**Your goal:** Identify each line below that contains the word "curl", and copy it out.
******
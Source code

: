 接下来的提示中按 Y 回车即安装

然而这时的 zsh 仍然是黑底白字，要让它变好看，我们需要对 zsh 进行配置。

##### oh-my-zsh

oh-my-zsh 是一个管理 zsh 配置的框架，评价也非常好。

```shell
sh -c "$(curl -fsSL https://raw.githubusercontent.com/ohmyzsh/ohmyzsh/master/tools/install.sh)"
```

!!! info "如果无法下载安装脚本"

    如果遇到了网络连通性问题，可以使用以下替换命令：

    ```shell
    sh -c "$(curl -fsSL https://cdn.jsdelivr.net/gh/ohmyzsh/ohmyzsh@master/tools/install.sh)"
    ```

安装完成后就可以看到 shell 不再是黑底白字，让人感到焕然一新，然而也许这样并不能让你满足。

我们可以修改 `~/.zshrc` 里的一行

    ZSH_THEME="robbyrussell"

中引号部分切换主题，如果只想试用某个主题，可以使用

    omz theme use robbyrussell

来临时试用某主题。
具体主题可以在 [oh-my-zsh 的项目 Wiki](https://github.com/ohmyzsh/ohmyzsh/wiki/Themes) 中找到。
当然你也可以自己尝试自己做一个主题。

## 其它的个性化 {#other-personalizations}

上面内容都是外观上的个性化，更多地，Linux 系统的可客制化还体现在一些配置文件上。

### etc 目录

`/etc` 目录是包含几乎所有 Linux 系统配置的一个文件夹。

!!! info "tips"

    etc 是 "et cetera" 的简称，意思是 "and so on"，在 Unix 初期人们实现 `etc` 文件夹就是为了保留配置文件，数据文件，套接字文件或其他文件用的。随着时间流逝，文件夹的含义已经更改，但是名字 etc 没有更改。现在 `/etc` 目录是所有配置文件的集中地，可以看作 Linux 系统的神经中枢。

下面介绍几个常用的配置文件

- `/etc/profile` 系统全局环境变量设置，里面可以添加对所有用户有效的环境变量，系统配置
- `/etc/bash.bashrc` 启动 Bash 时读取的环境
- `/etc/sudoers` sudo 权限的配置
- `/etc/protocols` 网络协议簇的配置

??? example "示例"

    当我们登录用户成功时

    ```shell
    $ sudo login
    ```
******
**Answer to the problem:**
sh -c "$(curl -fsSL https://raw.githubusercontent.com/ohmyzsh/ohmyzsh/master/tools/install.sh)"
    sh -c "$(curl -fsSL https://cdn.jsdelivr.net/gh/ohmyzsh/ohmyzsh@master/tools/install.sh)"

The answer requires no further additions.